1] Helps Determine Income

To calculate the gross profit or loss for the year we match the cost of goods sold to the direct revenue of an accounting period. The formulae for calculating the cost of goods sold is as follows,

COGS = Opening Inventory + Purchases + Direct Expenses – Closing Inventory

Inventory valuation will have a major impact on income determination if valuations are over or understated, this can be explained as:

  1. When closing inventory is overstated, net income for the accounting period will be overstated.
  2. When opening inventory is overstated, net income for the accounting period will be understated.
  3. When closing inventory is understated, net income for the accounting period will be understated.
  4. When opening inventory is understated, net income for the accounting period will be overstated.

So as you can see inventory valuation (closing inventory) has a direct impact on income determination of a firm. The misstatement or miscalculation of inventory can overstate or understate the profits of the firm.

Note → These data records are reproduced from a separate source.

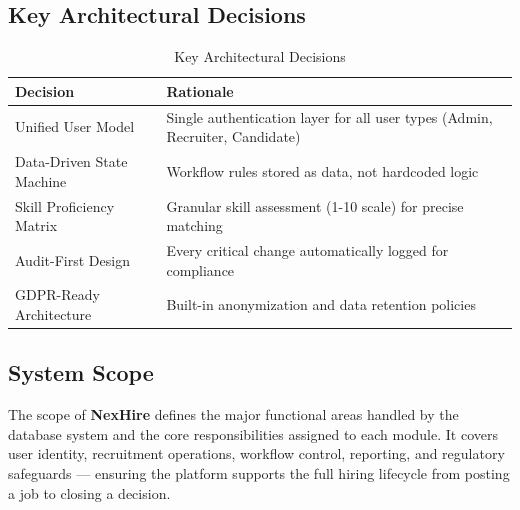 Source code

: \documentclass[11pt,a4paper]{article}
\begin{document}
\subsection{Key Architectural Decisions}
\begin{table}[H]
    \centering
    \begin{tabularx}{\textwidth}{|l|X|}
        \hline
        \rowcolor{tableheader}
        \textbf{Decision} & \textbf{Rationale} \\
        \hline
        Unified User Model & Single authentication layer for all user types (Admin, Recruiter, Candidate) \\
        \hline
        Data-Driven State Machine & Workflow rules stored as data, not hardcoded logic \\
        \hline
        Skill Proficiency Matrix & Granular skill assessment (1-10 scale) for precise matching \\
        \hline
        Audit-First Design & Every critical change automatically logged for compliance \\
        \hline
        GDPR-Ready Architecture & Built-in anonymization and data retention policies \\
        \hline
    \end{tabularx}
    \caption{Key Architectural Decisions}
\end{table}

\subsection{System Scope}
\noindent
The scope of \textbf{NexHire} defines the major functional areas handled by the database system and the core responsibilities assigned to each module. It covers user identity, recruitment operations, workflow control, reporting, and regulatory safeguards --- ensuring the platform supports the full hiring lifecycle from posting a job to closing a decision.
\end{document}
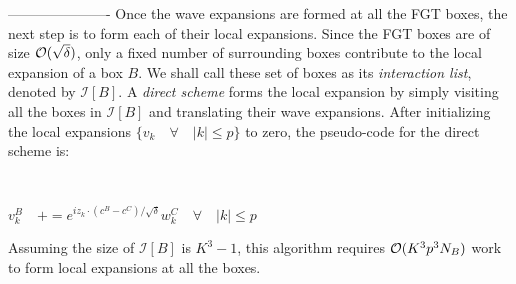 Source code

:----------------------
Once the wave expansions are formed at all the FGT boxes, the next step is to form each of their local expansions. Since the FGT boxes are of size $\mathcal{O}(\sqrt{\delta})$, only a fixed number of surrounding boxes contribute to the local expansion of a box $B$. We shall call these set of boxes as its {\em interaction list}, denoted by $\mathcal{I} [B]$. A {\em direct scheme} forms the local expansion by simply visiting all the boxes in $\mathcal{I}[B]$ and translating their wave expansions. After initializing the local expansions $\{ v_k \quad \forall \quad |k| \leq p \}$ to zero, the pseudo-code for the direct scheme is:
%
{\tt
\begin{algorithmic}
           \STATE $ v_k^B \quad += e^{i z_k \cdot(c^B - c^C)/\sqrt{\delta}} w_k^C \quad \forall \quad |k| \leq p$
       \ENDFOR
\STATE
\end{algorithmic}
}
%
Assuming the size of $\mathcal{I}[B]$ is $K^3 - 1$, this algorithm requires $\mathcal{O}(K^3 p^3 N_B)$ work to form local expansions at all the boxes. 

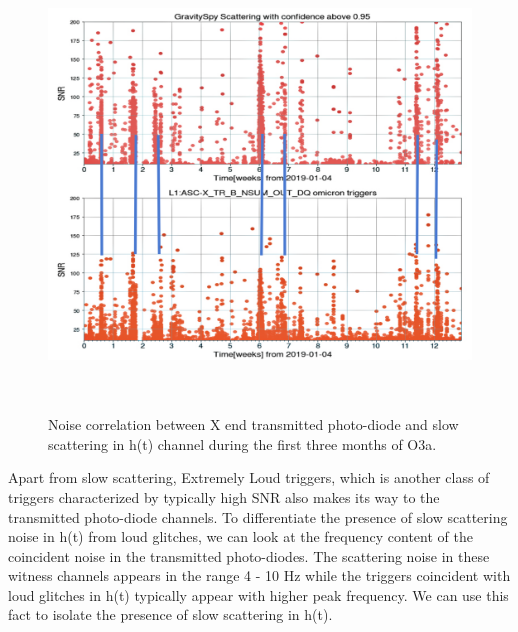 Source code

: \documentclass[12pt]{iopart}
\begin{document}
\begin{figure}[h]
  \centering
         \includegraphics[width = 14cm,height=12cm]{hxtrb_corr1.jpg}
         \caption{Noise correlation between X end transmitted photo-diode and slow scattering in h(t) channel during the first three months of O3a.}
    \label{fig:transetmx}
\end{figure}

Apart from slow scattering, Extremely Loud triggers, which is another class of triggers characterized by typically high SNR also makes its way to the transmitted photo-diode channels. To differentiate the presence of slow scattering noise in h(t) from loud glitches, we can look at the frequency content of the coincident noise in the transmitted photo-diodes. The scattering noise in these witness channels appears in the range  4 - 10 Hz while the triggers coincident with loud glitches in h(t) typically appear with higher peak frequency. We can use this fact to isolate the presence of slow scattering in h(t).
\end{document}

2] Helps Determine Financial Position

Inventory is not only a part of the Profit and Loss statement but also of the Balance Sheet, Inventories are considered as Current Assets of a firm. So it is very important to have precise and correct inventory valuation. If the calculated value of the inventory is wrong it will represent a wrong financial position on the date of the balance sheet.

3] Liquidity Analysis

Inventory is a current asset because the firm is not expected to hold it for a long period of time. There is a lot of turnovers when it comes to stock. So inventory actually is a significant portion of the working capital of a company. It is important to value it correctly so the current ratio and liquid ratios can be calculated accurately. These ratios are important to check for the liquidity of a company.

4] Statutory Compliance

Inventory valuation is not statutory compliance under the Companies Act 2013. In accordance with the Accounting Standard (AS2), all firms now have to disclose the valuation of each class of inventory. The disclosure must include

  • Accounting policies adopted for the inventory valuation
  • The total amount of the inventories along with the classifications (raw materials, WIP, finished goods etc.)

Basic Principle of Inventory Valuation

Inventory Valuation

As per the AS 2, there is one basic principle for inventory valuation. Generally, the inventory of a firm should be valued at the lower of cost or net realizable value. This principle comes from the conservative system of accounting.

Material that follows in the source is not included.